Fears continue over future of GM

Shares in US carmaker General Motors fell steeply in European trade after a report the US government wants the firm to start bankruptcy proceedings soon. The New York Times said the Treasury Department wants a court-supervised restructuring to start by 1 June, but the firm would prefer other options. In early trade in Frankfurt, GM shares were down 14.3% at 1.32 euros after closing 16% lower in New York. Meanwhile, GM is recalling 1.5 million vehicles over engine fire fears. The recall involves vehicles with a 3.8-litre V6 engine, and includes the 1998-1999 Oldsmobile Intrigue, the 1997-2003 Pontiac Grand Prix, 1997-2003 Buick Regal, and the 1998-2003 Chevrolet Lumina, Monte Carlo and Impala. The recall comes after US government safety agencies said drops of oil could fall into the exhaust system and cause a fire in the engine. 'Broad implications' Car firms worldwide have been hard hit by a slowdown in demand, as consumers tighten their belts faced with the current financial crisis. In February GM announced a restructuring plan, which involved 47,000 job cuts, cutting five plants, and axing 12 car models.

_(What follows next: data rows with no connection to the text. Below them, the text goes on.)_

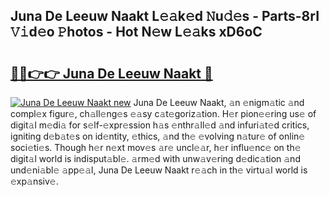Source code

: ## Juna De Leeuw Naakt L𝚎𝚊k𝚎d 𝙽u𝚍𝚎s - Parts-8rI 𝚅𝚒d𝚎o 𝙿hotos - Hot N𝚎w L𝚎𝚊ks xD6oC

# <h2><a href="http://kvd76a.teov.top/?on=Juna+De+Leeuw+Naakt">🔗🔗👉👉 Juna De Leeuw Naakt 🔗</a></h2>

[![Juna De Leeuw Naakt new](https://i.imgur.com/QqkWNDz.gif)](http://kvd76a.teov.top/?on=Juna+De+Leeuw+Naakt)
Juna De Leeuw Naakt, 𝚊n 𝚎nigm𝚊tic 𝚊nd compl𝚎x figur𝚎, ch𝚊ll𝚎ng𝚎s 𝚎𝚊sy c𝚊t𝚎goriz𝚊tion. H𝚎r pion𝚎𝚎ring us𝚎 of digit𝚊l m𝚎di𝚊 for s𝚎lf-𝚎xpr𝚎ssion h𝚊s 𝚎nthr𝚊ll𝚎d 𝚊nd infuri𝚊t𝚎d critics, igniting d𝚎b𝚊t𝚎s on id𝚎ntity, 𝚎thics, 𝚊nd th𝚎 𝚎volving n𝚊tur𝚎 of onlin𝚎 soci𝚎ti𝚎s. Though h𝚎r n𝚎xt mov𝚎s 𝚊r𝚎 uncl𝚎𝚊r, h𝚎r influ𝚎nc𝚎 on th𝚎 digit𝚊l world is indisput𝚊bl𝚎. 𝚊rm𝚎d with unw𝚊v𝚎ring d𝚎dic𝚊tion 𝚊nd und𝚎ni𝚊bl𝚎 𝚊pp𝚎𝚊l, Juna De Leeuw Naakt r𝚎𝚊ch in th𝚎 virtu𝚊l world is 𝚎xp𝚊nsiv𝚎.
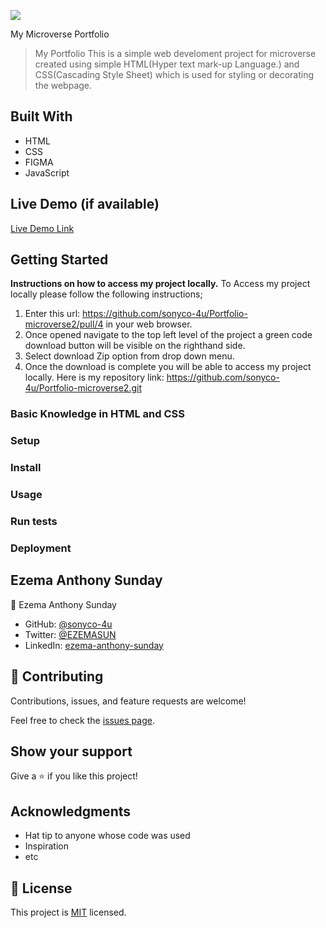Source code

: ![](https://img.shields.io/badge/Microverse-blueviolet)

My Microverse Portfolio

> My Portfolio
> This is a simple web develoment project for microverse created using simple HTML(Hyper text mark-up Language.) and CSS(Cascading Style Sheet) which is used for styling or decorating the webpage.

## Built With

- HTML
- CSS
- FIGMA
- JavaScript

## Live Demo (if available)

[Live Demo Link](https://sonyco-4u.github.io/Portfolio-microverse2)

## Getting Started

**Instructions on how to access my project locally.**
To Access my project locally please follow the following instructions;

1. Enter this url: https://github.com/sonyco-4u/Portfolio-microverse2/pull/4 in your web browser.
2. Once opened navigate to the top left level of the project a green code download button will be visible on the righthand side.
3. Select download Zip option from drop down menu.
4. Once the download is complete you will be able to access my project locally.
   Here is my repository link: https://github.com/sonyco-4u/Portfolio-microverse2.git

### Basic Knowledge in HTML and CSS

### Setup

### Install

### Usage

### Run tests

### Deployment

## Ezema Anthony Sunday

👤 Ezema Anthony Sunday

- GitHub: [@sonyco-4u](https://github.com/sonyco-4u)
- Twitter: [@EZEMASUN](https://twitter.com/EZEMASUN)
- LinkedIn: [ezema-anthony-sunday](https://www.linkedin.com/in/ezema-anthony-sunday-9180a3157)

## 🤝 Contributing

Contributions, issues, and feature requests are welcome!

Feel free to check the [issues page](../../issues/).

## Show your support

Give a ⭐️ if you like this project!

## Acknowledgments

- Hat tip to anyone whose code was used
- Inspiration
- etc

## 📝 License

This project is [MIT](./LICENSE) licensed.
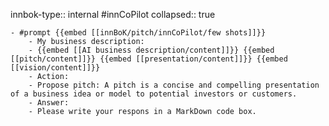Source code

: innbok-type:: internal
#innCoPilot
collapsed:: true

	- #prompt {{embed [[innBoK/pitch/innCoPilot/few shots]]}}
		- My business description:
		- {{embed [[AI business description/content]]}} {{embed [[pitch/content]]}} {{embed [[presentation/content]]}} {{embed [[vision/content]]}}
		- Action:
		- Propose pitch: A pitch is a concise and compelling presentation of a business idea or model to potential investors or customers.
		- Answer:
		- Please write your respons in a MarkDown code box.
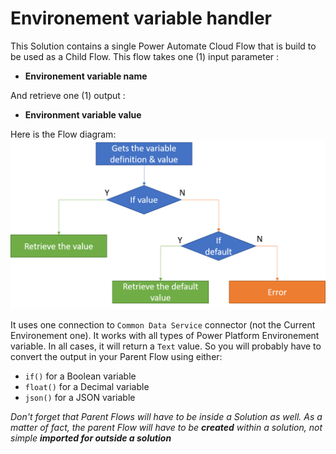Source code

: # Environement variable handler

This Solution contains a single Power Automate Cloud Flow that is build to be used as a Child Flow.
This flow takes one (1) input parameter :
- **Environement variable name**

And retrieve one (1) output : 
- **Environment variable value**

Here is the Flow diagram:
![Flow diagram](https://github.com/tchinnin/Power-Platform-Solutions/blob/main/Environment%20variable%20handler/High%20level%20Flow%20diagram.png)

It uses one connection to `Common Data Service` connector (not the Current Environement one).
It works with all types of Power Platform Environement variable. In all cases, it will return a `Text` value. So you will probably have to convert the output in your Parent Flow using either:
- `if()` for a Boolean variable
- `float()` for a Decimal variable
- `json()` for a JSON variable

_Don't forget that Parent Flows will have to be inside a Solution as well._
_As a matter of fact, the parent Flow will have to be **created** within a solution, not simple **imported for outside a solution**_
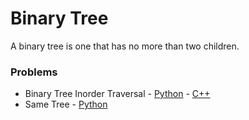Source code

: # **Binary Tree**

A binary tree is one that has no more than two children.



### **Problems**
- Binary Tree Inorder Traversal - [Python](binary_tree_inorder_traversal/main.py) - [C++](binary_tree_inorder_traversal/main.cpp)
- Same Tree - [Python](same-tree/main.py)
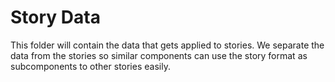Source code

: # Story Data

This folder will contain the data that gets applied to stories. We separate the
data from the stories so similar components can use the story format as
subcomponents to other stories easily.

On 30 March, the US government gave GM 60 days to develop a new restructuring plan as a condition for further state aid. Should GM enter bankruptcy, the ramifications would be felt around the world and not just in the US, as can be seen by the reaction of the German markets. Earlier, in Japan, the biggest downward move on the Nikkei was from carmakers and other automotive shares, with some analysts saying the move was on fears about the fate of GM. "If GM were to go bankrupt, that would raise questions about what would happen to Japanese auto-parts makers and Japanese automakers' dealer networks. The implications are broad," said Takahiko Murai, general manager of equities at Nozomi Securities. US car firms, including GM, have faced increasingly tough competition from Japanese car firms, which have developed more energy-efficient and smaller models. The White House has already given GM $13.4bn (£9bn) in public money to prevent it from collapsing, but any additional aid requires the firm to meet tougher rules.